[Saved data entries]
========================================================================

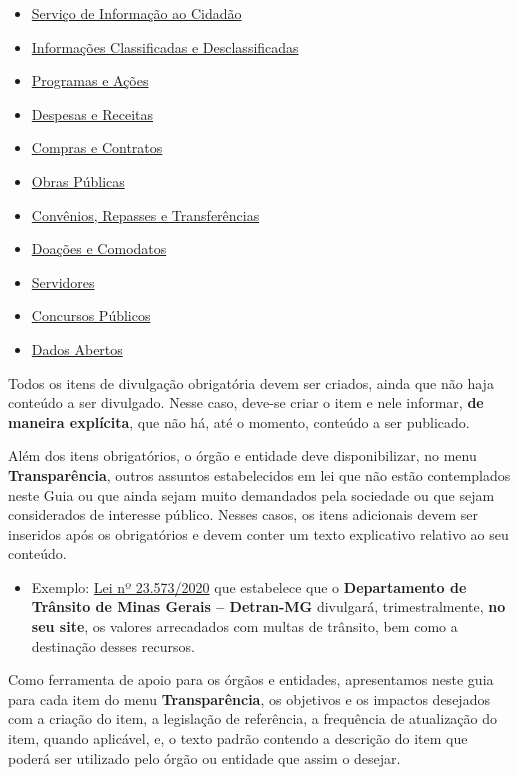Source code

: \documentclass[]{book}
\providecommand{\tightlist}{%
  \setlength{\itemsep}{0pt}\setlength{\parskip}{0pt}}
\begin{document}
\begin{itemize}
\tightlist
\item
  \href{servico-informacao.html}{Serviço de Informação ao Cidadão}
\item
  \href{informacoes-classificadas.html}{Informações Classificadas e Desclassificadas}
\item
  \href{programas-acoes.html}{Programas e Ações}
\item
  \href{despesas-receitas.html}{Despesas e Receitas}
\item
  \href{compras-contratos.html}{Compras e Contratos}
\item
  \href{obras-publicas.html}{Obras Públicas}
\item
  \href{convenios-repasses.html}{Convênios, Repasses e Transferências}
\item
  \href{doacoes.html}{Doações e Comodatos}
\item
  \href{servidores.html}{Servidores}
\item
  \href{concursos-publicos.html}{Concursos Públicos}
\item
  \href{dados-abertos.html}{Dados Abertos}
\end{itemize}

Todos os itens de divulgação obrigatória devem ser criados, ainda que não haja conteúdo a ser divulgado. Nesse caso, deve-se criar o item e nele informar, \textbf{de maneira explícita}, que não há, até o momento, conteúdo a ser publicado.

Além dos itens obrigatórios, o órgão e entidade deve disponibilizar, no menu \textbf{Transparência}, outros assuntos estabelecidos em lei que não estão contemplados neste Guia ou que ainda sejam muito demandados pela sociedade ou que sejam considerados de interesse público. Nesses casos, os itens adicionais devem ser inseridos após os obrigatórios e devem conter um texto explicativo relativo ao seu conteúdo.

\begin{itemize}
\tightlist
\item
  Exemplo: \href{https://www.almg.gov.br/consulte/legislacao/completa/completa.html?tipo=LEI\&num=23573\&comp=\&ano=2020}{Lei nº 23.573/2020} que estabelece que o \textbf{Departamento de Trânsito de Minas Gerais -- Detran-MG} divulgará, trimestralmente, \textbf{no seu site}, os valores arrecadados com multas de trânsito, bem como a destinação desses recursos.
\end{itemize}

Como ferramenta de apoio para os órgãos e entidades, apresentamos neste guia para cada item do menu \textbf{Transparência}, os objetivos e os impactos desejados com a criação do item, a legislação de referência, a frequência de atualização do item, quando aplicável, e, o texto padrão contendo a descrição do item que poderá ser utilizado pelo órgão ou entidade que assim o desejar.
\end{document}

========================================================================

_Exercise requirements_
For the word "entidade", return every line of the records that holds it.

_Expected output_
Além dos itens obrigatórios, o órgão e entidade deve disponibilizar, no menu \textbf{Transparência}, outros assuntos estabelecidos em lei que não estão contemplados neste Guia ou que ainda sejam muito demandados pela sociedade ou que sejam considerados de interesse público. Nesses casos, os itens adicionais devem ser inseridos após os obrigatórios e devem conter um texto explicativo relativo ao seu conteúdo.
Como ferramenta de apoio para os órgãos e entidades, apresentamos neste guia para cada item do menu \textbf{Transparência}, os objetivos e os impactos desejados com a criação do item, a legislação de referência, a frequência de atualização do item, quando aplicável, e, o texto padrão contendo a descrição do item que poderá ser utilizado pelo órgão ou entidade que assim o desejar.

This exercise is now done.